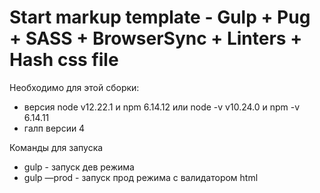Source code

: # Start markup template - Gulp + Pug + SASS + BrowserSync + Linters + Hash css file

Необходимо для этой сборки:
- версия node v12.22.1 и npm 6.14.12 или node -v v10.24.0 и npm -v 6.14.11
- галп версии 4

Команды для запуска
- gulp - запуск дев режима
- gulp —prod - запуск прод режима с валидатором html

__What the task asks__.
Looking at the records above, tally the lines holding "режима" and reply with that number only.

__Answer space__.
2